[Dataset entries]
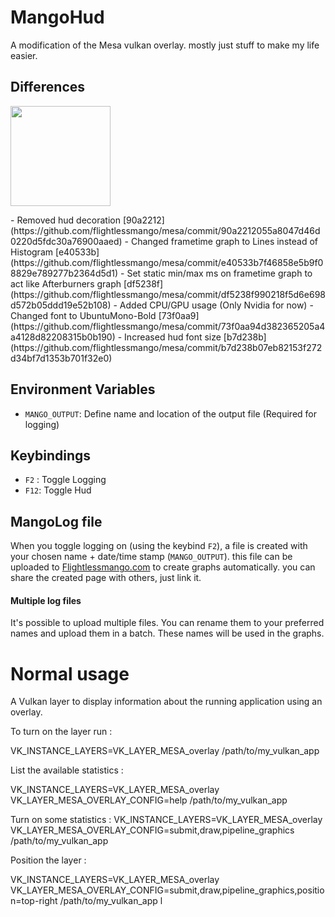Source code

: # MangoHud

A modification of the Mesa vulkan overlay. mostly just stuff to make my life easier.

## Differences
<p align="left">
    <img height="160" src="gifs/overlay_example.gif">
</p>
- Removed hud decoration [90a2212](https://github.com/flightlessmango/mesa/commit/90a2212055a8047d46d0220d5fdc30a76900aaed)
- Changed frametime graph to Lines instead of Histogram [e40533b](https://github.com/flightlessmango/mesa/commit/e40533b7f46858e5b9f08829e789277b2364d5d1)
- Set static min/max ms on frametime graph to act like Afterburners graph [df5238f](https://github.com/flightlessmango/mesa/commit/df5238f990218f5d6e698d572b05ddd19e52b108)
- Added CPU/GPU usage (Only Nvidia for now)
- Changed font to UbuntuMono-Bold [73f0aa9](https://github.com/flightlessmango/mesa/commit/73f0aa94d382365205a4a4128d82208315b0b190)
- Increased hud font size [b7d238b](https://github.com/flightlessmango/mesa/commit/b7d238b07eb82153f272d34bf7d1353b701f32e0)

## Environment Variables
- `MANGO_OUTPUT`: Define name and location of the output file (Required for logging)

## Keybindings
- `F2` : Toggle Logging
- `F12`: Toggle Hud

## MangoLog file

When you toggle logging on (using the keybind `F2`), a file is created with your chosen name + date/time stamp (`MANGO_OUTPUT`). this file can be uploaded to [Flightlessmango.com](htps://flightlessmango.com/logs/new) to create graphs automatically.
you can share the created page with others, just link it.

#### Multiple log files

It's possible to upload multiple files. You can rename them to your preferred names and upload them in a batch.
These names will be used in the graphs.

# Normal usage
A Vulkan layer to display information about the running application
using an overlay.

To turn on the layer run :

VK_INSTANCE_LAYERS=VK_LAYER_MESA_overlay /path/to/my_vulkan_app

List the available statistics :

VK_INSTANCE_LAYERS=VK_LAYER_MESA_overlay VK_LAYER_MESA_OVERLAY_CONFIG=help /path/to/my_vulkan_app

Turn on some statistics :
VK_INSTANCE_LAYERS=VK_LAYER_MESA_overlay VK_LAYER_MESA_OVERLAY_CONFIG=submit,draw,pipeline_graphics /path/to/my_vulkan_app

Position the layer :

VK_INSTANCE_LAYERS=VK_LAYER_MESA_overlay VK_LAYER_MESA_OVERLAY_CONFIG=submit,draw,pipeline_graphics,position=top-right /path/to/my_vulkan_app
l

**Exercise aim**
Print exactly the lines above, between the one holding "- Changed font" and the one holding "## Environment Variables", inclusive, and nothing besides.

**Written response**
- Changed font to UbuntuMono-Bold [73f0aa9](https://github.com/flightlessmango/mesa/commit/73f0aa94d382365205a4a4128d82208315b0b190)
- Increased hud font size [b7d238b](https://github.com/flightlessmango/mesa/commit/b7d238b07eb82153f272d34bf7d1353b701f32e0)

## Environment Variables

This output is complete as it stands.